Par Mariane Bourcheix-Laporte

 

Des hommes. Beaucoup d’hommes, dans un parc ou un terrain vague quelconque à Montréal. Ils sont affairés à creuser. Ils creusent des trous et déplacent la terre creusée pour former des amoncellements de pelletées. Une fois le trou jugé satisfaisant, ils le remplissent à même la pile de terre qu’ils ont érigée à côté. Une fois le tas de terre et le trou disparus, les hommes enfoncent leurs pelles à nouveau. Et la manœuvre recommence. Les mêmes trous se creusent et se remplissent jusqu’au soir et la besogne reprend au matin. 

Je ne sais plus trop comment j’ai eu vent de ce tableau sisyphien, mais il a marqué mon imaginaire et s’est incrusté dans ma mémoire. J’étais adolescente, je crois, quand on m’a raconté que, durant la Grande Dépression, le gouvernement avait embauché des chômeurs qu’on occupait à creuser et à remplir des trous sur le territoire montréalais dans le but de pallier un tant soit peu la misère populaire que le Krach boursier avait laissée dans son sillage. La nature de l’ouvrage importait moins que l’ouvrage lui-même et on m’a expliqué que c’est plutôt dans le but de subvenir aux besoins d’une population ouvrière laissée pour compte, et ce sans verser dans la charité — les sous ayant été gagnés la sueur au front —,  que cette initiative gouvernementale avait vu le jour. Malgré son apparente futilité, ce travail aurait eu comme fonction sociale de permettre à une génération d’hommes désœuvrés de mettre du pain sur la table et de se tenir loin des tavernes durant leurs quarts de travail. 

 travauxcriseeconomique_1938.jpg (image - 140 x 100 free)

Cette histoire m’est venue en tête en visionnant la documentation photo du projet Le pelleteur de gravier de Vincent Charlebois. Je ne sais pas si elle est véridique. J’ai tenté, en vain, d’en trouver une trace documentée. J’ai trouvé cette image tirée des Archives nationales du Québec (fonds Conrad Poirier, Numéro d'image: 2934) pour l’illustrer, mais je n’ai pu étayer le pathos de l’anecdote racontée ci-haut comme fait historique vérifiable : 

Au Canada, les différents paliers de gouvernements ont bel et bien mis sur place des programmes d’aide sociale octroyée sous forme de fonds de travail pour la réalisation de travaux publics dans les années trente.
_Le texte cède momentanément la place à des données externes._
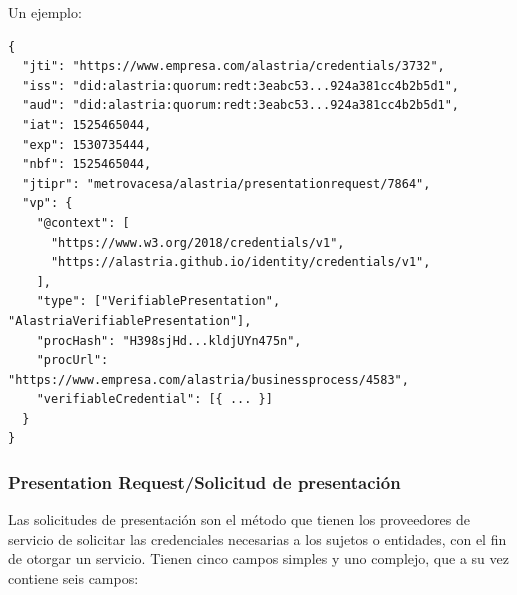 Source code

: Un ejemplo:
\begin{verbatim}
{
  "jti": "https://www.empresa.com/alastria/credentials/3732",
  "iss": "did:alastria:quorum:redt:3eabc53...924a381cc4b2b5d1",
  "aud": "did:alastria:quorum:redt:3eabc53...924a381cc4b2b5d1",
  "iat": 1525465044,
  "exp": 1530735444,
  "nbf": 1525465044,
  "jtipr": "metrovacesa/alastria/presentationrequest/7864",
  "vp": {
    "@context": [
      "https://www.w3.org/2018/credentials/v1",
      "https://alastria.github.io/identity/credentials/v1",
    ],
    "type": ["VerifiablePresentation", "AlastriaVerifiablePresentation"],
    "procHash": "H398sjHd...kldjUYn475n",
    "procUrl": "https://www.empresa.com/alastria/businessprocess/4583",
    "verifiableCredential": [{ ... }]
  }
}
\end{verbatim}
\subsubsection*{Presentation Request/Solicitud de presentación}
Las solicitudes de presentación son el método que tienen los proveedores de servicio de solicitar las credenciales necesarias a los sujetos o entidades, con el fin de otorgar un servicio.
Tienen cinco campos simples y uno complejo, que a su vez contiene seis campos:
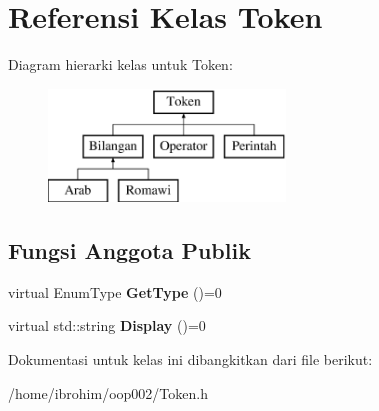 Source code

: \hypertarget{classToken}{}\section{Referensi Kelas Token}
\label{classToken}
Diagram hierarki kelas untuk Token\+:\begin{figure}[H]
\begin{center}
\leavevmode
\includegraphics[height=3.000000cm]{d2/d6e/classToken}
\end{center}
\end{figure}
\subsection*{Fungsi Anggota Publik}
\begin{DoxyCompactItemize}
\item 
\hypertarget{classToken_a86f97e77bdba8277b58ead29d3ef3584}{}virtual Enum\+Type {\bfseries Get\+Type} ()=0\label{classToken_a86f97e77bdba8277b58ead29d3ef3584}

\item 
\hypertarget{classToken_a89fa3f496f16d14fcf4b4f1a4047229b}{}virtual std\+::string {\bfseries Display} ()=0\label{classToken_a89fa3f496f16d14fcf4b4f1a4047229b}

\end{DoxyCompactItemize}


Dokumentasi untuk kelas ini dibangkitkan dari file berikut\+:\begin{DoxyCompactItemize}
\item 
/home/ibrohim/oop002/Token.\+h\end{DoxyCompactItemize}
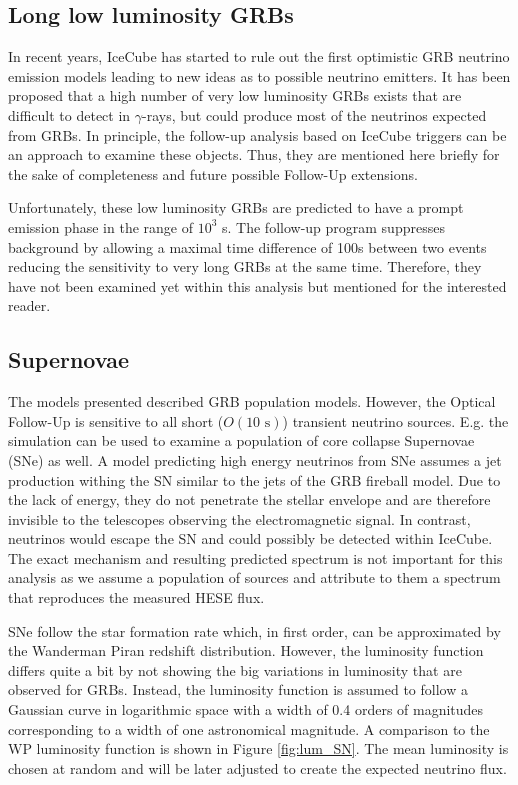 

\subsection{Long low luminosity GRBs}
In recent years, IceCube has started to rule out the first optimistic GRB
neutrino emission models leading to new ideas as to possible neutrino emitters.
It has been proposed \cite{lowlumgrbs} that a high number of very low
luminosity GRBs exists that are difficult to detect in $\gamma$-rays, but could
produce most of the neutrinos expected from GRBs. In principle, the follow-up
analysis based on IceCube triggers can be an approach to examine these objects.
Thus, they are mentioned here briefly for the sake of completeness and future 
possible Follow-Up extensions. 

Unfortunately, these low luminosity GRBs are predicted to have a prompt
emission phase in the range of $10^3$ s. The follow-up program suppresses
background by allowing a maximal time difference of 100s between two events
reducing the sensitivity to very long GRBs at the same time. Therefore, they
have not been examined yet within this analysis but mentioned for the 
interested reader.

\subsection{Supernovae}
The models presented described GRB population models. However, the Optical 
Follow-Up is sensitive to all short ($O(10 \text{ s})$) transient neutrino 
sources. E.g. the simulation can be used to examine a population of core 
collapse Supernovae (SNe) as well. A model predicting high energy neutrinos 
from SNe \cite{AB} assumes a jet production withing the SN similar to the jets 
of 
the GRB fireball model. Due to the lack of energy, they do not penetrate the 
stellar envelope and are therefore invisible to the telescopes 
observing the electromagnetic signal. In contrast, neutrinos would escape the 
SN and could possibly be detected within IceCube. The exact mechanism and 
resulting predicted spectrum is not important for this analysis as we assume a 
population of sources and attribute to them a spectrum that reproduces the 
measured HESE flux.

SNe follow the star formation rate which, in first order, can be approximated 
by the Wanderman Piran redshift distribution. However, the luminosity function 
differs quite a bit by not showing the big variations in luminosity that are 
observed for GRBs. Instead, the luminosity function is assumed to follow a 
Gaussian curve in logarithmic space with a width of 0.4 orders of magnitudes 
corresponding to a width of one astronomical magnitude. A comparison to the WP 
luminosity function is shown in Figure \ref{fig:lum_SN}. The mean luminosity is 
chosen at random and will be later adjusted to create the expected neutrino 
flux.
Cette forme de distribution de fonds était préférée à une aide financière directe, car à l’époque « en Amérique du Nord, les gouvernements répugn[aient] à accorder de l’aide à un travailleur valide ». Ainsi, sans savoir si cela s’est réellement produit, j’aime toujours imaginer que, parmi la pléthore de travaux publics effectués — et dont la pertinence de certains a sûrement due être inventée de toutes pièces pour en justifier la nécessité — des trous ont été creusés et remplis, puis recreusés et re-remplis sans autre but que d’occuper la main d’œuvre. J’aime la poésie de ce geste dont la fin réside dans son accomplissement même. Telle que décrite plus haut, cette initiative gouvernementale aurait pu, en d’autres temps et circonstances, constituer la trame d’une performance dont Vincent Charlebois offrirait une réinterprétation contemporaine. 

Le pelleteur de gravier est une intervention performative que Vincent Charlebois a accomplie entre le 21 et 29 octobre 2014 dans le Quartier des spectacles de Montréal. Pour réaliser cette performance, l’artiste a fait livrer trois tonnes de gravier (oui oui, trois tonnes!) sur le terrain vague adjacent à la station de métro St-Laurent, où était alors située la roulotte de Dare-Dare. À l’aide d’une simple pelle et d’une brouette, Charlebois s’est affairé à déplacer la pile de gravier à divers endroits dans l’enceinte du Quartier des spectacles. À l’œuvre pendant plusieurs heures d’affilée, l’artiste formait ainsi une nouvelle pile chaque jour de performance. Le surlendemain, il défaisait ce « monument éphémère pour le Quartier » en déplaçant à nouveau la pile quelque part en périphérie de la Place des festivals. S’il n’était du labeur intensif inhérent au geste, cette routine aurait pu continuer pour un nombre indéterminé de jours; les piles de gravier auraient pu se faire et se défaire sans fin, car la finalité de cette performance laborieuse se trouvait dans son accomplissement même. C’est donc à une chorégraphie méditative que l’artiste s’est adonné en soulevant, déplaçant, et amoncelant ce qui paraît être une infinité de pelletées de petites roches grises.  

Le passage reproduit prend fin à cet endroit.